D2AAK1, discovered by our group, has emerged as a promising candidate for the treatment of neurodegenerative diseases due to its cytoprotective, antioxidant, and procognitive properties. This study aimed to further elucidate the mechanisms underlying the action of D2AAK1 and its derivatives, with a focus on their potential for neuroprotection and cognitive enhancement. The effect of D2AAK1 on cell viability was evaluated under normal conditions and during H₂O₂-induced oxidative stress using the resazurin assay. p38 MAPK activity was measured through cell-based ELISA. mRNA expression was analyzed using a two-step quantitative PCR method, and enzymatic effects were assessed via photometric, fluorescence, and luminescence techniques. Behavioral studies in murine models were performed to investigate the influence of the compounds on memory processes. It was found that D2AAK1 and its derivatives significantly enhanced cell viability, with some derivatives exhibiting greater potency than D2AAK1. In vivo, one derivative notably improved memory performance and reversed scopolamine-induced memory impairment in the novel object recognition test in male Swiss mice.
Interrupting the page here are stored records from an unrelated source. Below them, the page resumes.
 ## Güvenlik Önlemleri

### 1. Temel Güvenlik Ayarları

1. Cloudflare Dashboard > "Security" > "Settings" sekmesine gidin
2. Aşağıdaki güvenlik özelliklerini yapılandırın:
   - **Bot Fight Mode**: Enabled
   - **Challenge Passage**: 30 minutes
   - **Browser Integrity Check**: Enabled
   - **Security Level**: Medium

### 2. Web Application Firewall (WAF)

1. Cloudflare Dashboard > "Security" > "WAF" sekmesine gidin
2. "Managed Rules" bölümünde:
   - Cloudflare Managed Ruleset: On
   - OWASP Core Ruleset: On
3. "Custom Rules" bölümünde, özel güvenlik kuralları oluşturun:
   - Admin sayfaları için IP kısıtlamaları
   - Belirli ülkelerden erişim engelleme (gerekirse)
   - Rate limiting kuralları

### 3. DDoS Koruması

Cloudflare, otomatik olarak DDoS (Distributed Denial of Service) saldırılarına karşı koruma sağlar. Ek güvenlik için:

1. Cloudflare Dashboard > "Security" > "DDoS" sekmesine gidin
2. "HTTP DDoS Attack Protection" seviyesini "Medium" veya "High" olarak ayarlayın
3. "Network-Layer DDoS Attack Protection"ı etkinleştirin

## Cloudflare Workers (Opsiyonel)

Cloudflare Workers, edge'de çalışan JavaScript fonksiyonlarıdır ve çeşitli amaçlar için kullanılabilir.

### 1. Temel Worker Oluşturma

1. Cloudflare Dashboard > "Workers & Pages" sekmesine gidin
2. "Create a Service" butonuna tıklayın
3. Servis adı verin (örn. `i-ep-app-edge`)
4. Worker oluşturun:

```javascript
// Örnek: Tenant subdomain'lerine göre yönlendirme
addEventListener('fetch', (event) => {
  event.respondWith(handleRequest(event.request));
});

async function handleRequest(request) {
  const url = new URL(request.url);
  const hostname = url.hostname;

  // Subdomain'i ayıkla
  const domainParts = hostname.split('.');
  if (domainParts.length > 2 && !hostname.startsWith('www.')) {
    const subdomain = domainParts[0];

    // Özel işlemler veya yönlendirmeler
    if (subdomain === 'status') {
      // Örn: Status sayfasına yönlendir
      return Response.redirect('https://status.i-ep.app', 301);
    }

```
Mechanistic studies revealed that D2AAK1 increased the expression of cytoprotective proteins such as Bcl-2 and HO-1, while concurrently reducing the expression and activity of pro-apoptotic factors, including caspase-3, p38 MAPK, and MAO-B. These dual actions culminated in enhanced cellular resilience and viability, translating into improved cognitive outcomes. The findings suggest that D2AAK1 and its derivatives, through its multi-factor mechanism of action, holds promise as a therapeutic agent for the treatment of neurodegenerative diseases.